The following day, City played QPR seeking a win for the Premiership title, with United poised to take advantage of any slip-up. Gabe watched the match on my iPad while he, Eliza and I played monopoly. In the opening 20 minutes of the second-half things began to go awry for City as they surrendered the lead and then fell behind. Gabe switched off the iPad unable to watch. We continued to play our game, but he was subdued. I was monitoring the game on my phone and let him know that City had equalised, but he didn’t want to watch. When my phone refreshed City had won and Gabe switched the iPad back on and wallowed in the celebrations. During his team’s historic half-hour, he had passed Go a few times, spent some time in jail, paid some fines and erected a few houses.


Walking to school, Robin complained of a sore head. I suggested a cup of water when we got to school. Leaving the junior school with him, I noticed a lump on his forehead and realised he’d banged himself. “How?” I asked. “Don’t want to say. It’s embarrassing.” Entering his playground, the lump more visible, I got him to explain. Out of my eyesight, he had walked, head down, into a wheelie bin on the pavement. Reluctantly, he followed me to the school office to get some first aid.
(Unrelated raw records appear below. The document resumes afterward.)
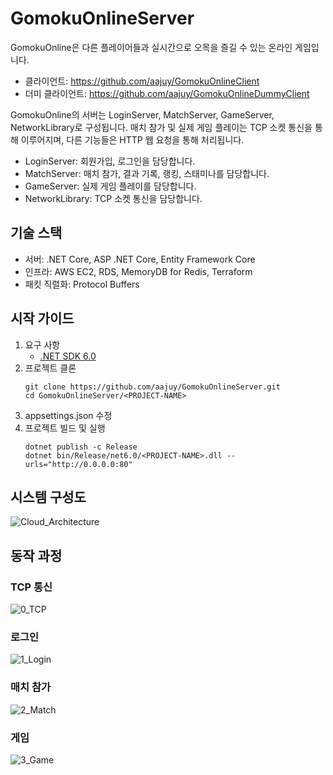 # GomokuOnlineServer
GomokuOnline은 다른 플레이어들과 실시간으로 오목을 즐길 수 있는 온라인 게임입니다.
- 클라이언트: https://github.com/aajuy/GomokuOnlineClient
- 더미 클라이언트: https://github.com/aajuy/GomokuOnlineDummyClient

GomokuOnline의 서버는 LoginServer, MatchServer, GameServer, NetworkLibrary로 구성됩니다. 매치 참가 및 실제 게임 플레이는 TCP 소켓 통신을 통해 이루어지며, 다른 기능들은 HTTP 웹 요청을 통해 처리됩니다.
- LoginServer: 회원가입, 로그인을 담당합니다.
- MatchServer: 매치 참가, 결과 기록, 랭킹, 스태미나를 담당합니다.
- GameServer: 실제 게임 플레이를 담당합니다.
- NetworkLibrary: TCP 소켓 통신을 담당합니다.
## 기술 스택
- 서버: .NET Core, ASP .NET Core, Entity Framework Core
- 인프라: AWS EC2, RDS, MemoryDB for Redis, Terraform
- 패킷 직렬화: Protocol Buffers

## 시작 가이드
1. 요구 사항
   - [.NET SDK 6.0](https://dotnet.microsoft.com/en-us/download/dotnet/6.0)
2. 프로젝트 클론
   ```
   git clone https://github.com/aajuy/GomokuOnlineServer.git
   cd GomokuOnlineServer/<PROJECT-NAME>
   ```
3. appsettings.json 수정
4. 프로젝트 빌드 및 실행
   ```
   dotnet publish -c Release
   dotnet bin/Release/net6.0/<PROJECT-NAME>.dll --urls="http://0.0.0.0:80"
   ```

## 시스템 구성도
![Cloud_Architecture](https://github.com/aajuy/GomokuOnlineServer/assets/88243441/4a6111ec-d6e3-45ac-ac15-7803e57cf518)

## 동작 과정
### TCP 통신
![0_TCP](https://github.com/aajuy/GomokuOnlineServer/assets/88243441/5dad24c4-39da-49ed-85c5-5bdad26f2ffa)

### 로그인
![1_Login](https://github.com/aajuy/GomokuOnlineServer/assets/88243441/68fad282-eb18-481c-bc73-a6d2c201fcec)

### 매치 참가
![2_Match](https://github.com/aajuy/GomokuOnlineServer/assets/88243441/9da3b362-f9bd-4d1c-8a6d-6a4d8e593439)

### 게임
![3_Game](https://github.com/aajuy/GomokuOnlineServer/assets/88243441/e42d4172-2646-460f-aab0-195155796b4c)

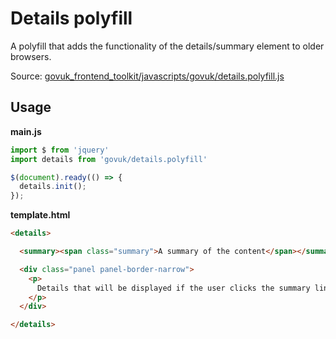 # Details polyfill

A polyfill that adds the functionality of the details/summary element to older
browsers.

Source: [govuk_frontend_toolkit/javascripts/govuk/details.polyfill.js](https://github.com/alphagov/govuk_frontend_toolkit/blob/master/javascripts/govuk/details.polyfill.js)

## Usage

**main.js**

```javascript
import $ from 'jquery'
import details from 'govuk/details.polyfill'

$(document).ready(() => {
  details.init();
});
```

**template.html**

```html
<details>

  <summary><span class="summary">A summary of the content</span></summary>

  <div class="panel panel-border-narrow">
    <p>
      Details that will be displayed if the user clicks the summary link.
    </p>
  </div>

</details>
```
Ice applied, the teacher asked how it had happened. “Robin will have to tell you”, I said, as I signed the accident form.

That evening, the bump was hurting when touched so I found the calpol bottle. Robin fiddled with the lid, but couldn’t open it. “It’s got a child-lock,” I told him. His response: “But how does it know I’m a child?”


It’s test week at junior school. Gabe and his peers are doing Key Stage 2 SATs. In Eliza’s class, they are doing their annual assessment tests. A morning of tests and afternoon of play suits her well. Unusually, not a single complaint about having to go to school this week.

One afternoon was spent at chess club. Back at home, we played our first match. She caught me out with an audacious queen move, but I recovered and eventually wore her down with risk-averse attack.